|
|
||||||||
| ||||||||||||||||||||||||||||||||||||||||||||||||||||||||||||||
PERSPECTIVES IN CELL PHYSIOLOGY
1Department of Cellular and Physiological Sciences, University of British Columbia, Life Sciences Institute, Vancouver, British Columbia, Canada; and 2Department of Physiology, University of Arizona, Arizona Health Sciences Center, Tucson, Arizona
Submitted 29 February 2008 ; accepted in final form 17 March 2008
ABSTRACT
Colocalization, in which images of two or more fluorescent markers are overlaid, and coincidence between the probes is measured or displayed, is a common analytical tool in cell biology. Interpreting the images and the meaning of this identified coincidence is difficult in the absence of basic information about the acquisition parameters. In this commentary, we highlight important factors in the acquisition of images used to demonstrate colocalization, and we discuss the minimum information that authors should include in a manuscript so that a reader can interpret both the fluorescent images and any observed colocalization.
The Nyquist Criteria
When the term colocalization is used in optical microscopy, the objects that are being compared are usually pixels or voxels in digital images (A pixel is the smallest element in a two-dimensional digital image and a voxel is its three-dimensional counterpart). When we ask if two molecules are colocalized, we are, in effect, asking "Is the voxel illuminated by a fluorophore attached to (or part of) molecule A the same voxel as that illuminated by another fluorophore attached to molecule B?" Thus the size of the voxels is important for both planning and interpreting the experiments. When the image is digitized (voxelized), it has the same effect as placing a grid over the image and replacing the objects at each grid point (voxel) with the total intensity of all of the objects contained in it. As voxel size increases, resolution decreases so that separate structures become lumped together in the same voxel. At some point, the voxelized image will no longer accurately represent the original object and artifacts may appear. The voxel size at which an object is accurately represented by an image is given by the Nyquist criteria, which are a function of several variables: the numerical aperture of the objective, the emission wavelength of the fluorophore, the type of microscope (wide field or confocal) and, for depth, the refractive index of the medium. Further details can be found in Castleman (2) and van der Voort and Strasters (13). The formulas and a summary of appropriate values for a conventional microscope, using oil immersion lenses of various numerical apertures and illuminating wavelengths, are given in Table 1. Confocal microscopes, using laser light and a typical pinhole size of
250 nm, have Nyquist values that are similar to those listed (13). Ideally, imaging parameters should be optimized to reach these values to obtain the best resolution for evaluating colocalization. In real systems, noise will increase the theoretical values listed in the table, and values within 10% of those tabulated will still give an acceptable result.
|
|
Diffuse Labeling
In some cases, one of the fluorophores is present in almost every voxel.

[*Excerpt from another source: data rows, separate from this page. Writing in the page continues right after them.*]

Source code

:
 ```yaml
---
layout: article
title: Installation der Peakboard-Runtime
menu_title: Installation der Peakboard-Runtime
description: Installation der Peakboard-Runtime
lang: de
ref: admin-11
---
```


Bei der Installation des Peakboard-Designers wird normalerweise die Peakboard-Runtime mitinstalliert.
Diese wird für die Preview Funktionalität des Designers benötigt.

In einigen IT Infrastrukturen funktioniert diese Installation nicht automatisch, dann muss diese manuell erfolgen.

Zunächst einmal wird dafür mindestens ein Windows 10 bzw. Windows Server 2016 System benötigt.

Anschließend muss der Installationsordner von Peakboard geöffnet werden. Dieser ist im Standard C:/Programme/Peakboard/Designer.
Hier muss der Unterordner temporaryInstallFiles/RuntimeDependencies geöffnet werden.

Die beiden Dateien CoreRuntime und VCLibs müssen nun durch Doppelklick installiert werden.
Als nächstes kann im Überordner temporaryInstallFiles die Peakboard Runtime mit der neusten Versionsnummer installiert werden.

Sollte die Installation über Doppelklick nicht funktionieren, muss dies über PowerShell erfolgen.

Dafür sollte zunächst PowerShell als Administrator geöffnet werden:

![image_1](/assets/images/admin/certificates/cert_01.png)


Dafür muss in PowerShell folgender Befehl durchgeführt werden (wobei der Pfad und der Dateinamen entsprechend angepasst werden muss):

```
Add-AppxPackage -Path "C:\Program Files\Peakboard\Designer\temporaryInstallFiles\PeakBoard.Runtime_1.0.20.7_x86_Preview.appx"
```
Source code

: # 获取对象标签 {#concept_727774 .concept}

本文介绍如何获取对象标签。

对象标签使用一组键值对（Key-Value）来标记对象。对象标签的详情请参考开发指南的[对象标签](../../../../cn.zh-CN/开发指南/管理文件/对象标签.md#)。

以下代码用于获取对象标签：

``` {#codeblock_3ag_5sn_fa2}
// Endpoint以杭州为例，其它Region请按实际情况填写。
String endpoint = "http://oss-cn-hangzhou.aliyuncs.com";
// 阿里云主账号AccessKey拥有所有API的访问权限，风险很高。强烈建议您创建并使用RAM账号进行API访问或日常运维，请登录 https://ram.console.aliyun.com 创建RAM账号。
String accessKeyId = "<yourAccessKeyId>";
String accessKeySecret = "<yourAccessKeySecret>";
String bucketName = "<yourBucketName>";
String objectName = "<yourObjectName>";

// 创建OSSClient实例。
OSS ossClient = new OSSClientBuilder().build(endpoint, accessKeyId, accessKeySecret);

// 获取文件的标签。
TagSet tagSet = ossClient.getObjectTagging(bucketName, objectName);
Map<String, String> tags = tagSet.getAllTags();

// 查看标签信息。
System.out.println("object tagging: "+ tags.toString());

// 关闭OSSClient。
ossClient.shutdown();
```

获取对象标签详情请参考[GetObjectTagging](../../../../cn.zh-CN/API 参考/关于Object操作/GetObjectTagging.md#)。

This can occur when labeling a cytosolic protein or a widely distributed protein like actin. Under these conditions, colocalization by chance has almost 100% probability, making any observed or measured colocalization, not significant. Experimental approaches other than colocalization by optical microscopy are required to resolve this problem.
Deconvolution
Wide-field images contain much out-of-focus light, which will confound colocalization analysis. For this reason, it is mandatory that wide-field images be deconvolved before colocalization analysis is attempted. Authors should state which algorithm or software package was used. It should be noted that the measurement of colocalization in confocal images is also improved by deconvolution (7, 11).
Bleed Through
A fundamental assumption made when measuring colocalization is that the signal at each wavelength is independent of the other. Bleed through of signal from one channel to another can result in an apparent colocalization when none, in fact, exists. For example, even with modern filters, there is significant bleed through from FITC to rhodamine, or from cyan fluorescent protein to yellow fluorescent protein. Bleed through should be estimated by creating a control with labeling in one channel and none in the other and then recording the signal coming from the unlabeled wavelength(s). The resultant image should be random, having no discernable pattern, and its intensity should be less than the chosen threshold. If, however, there is significant bleed through, the control images can be used in concert with spectral linear unmixing (8, 14) to separate the two signals. Once corrected, the images can then be used for analysis. Some newer instruments have spectral unmixing built into their software and correct for bleed through at the time of acquisition, although it is important to check how well the signals are separated before accepting the results (15).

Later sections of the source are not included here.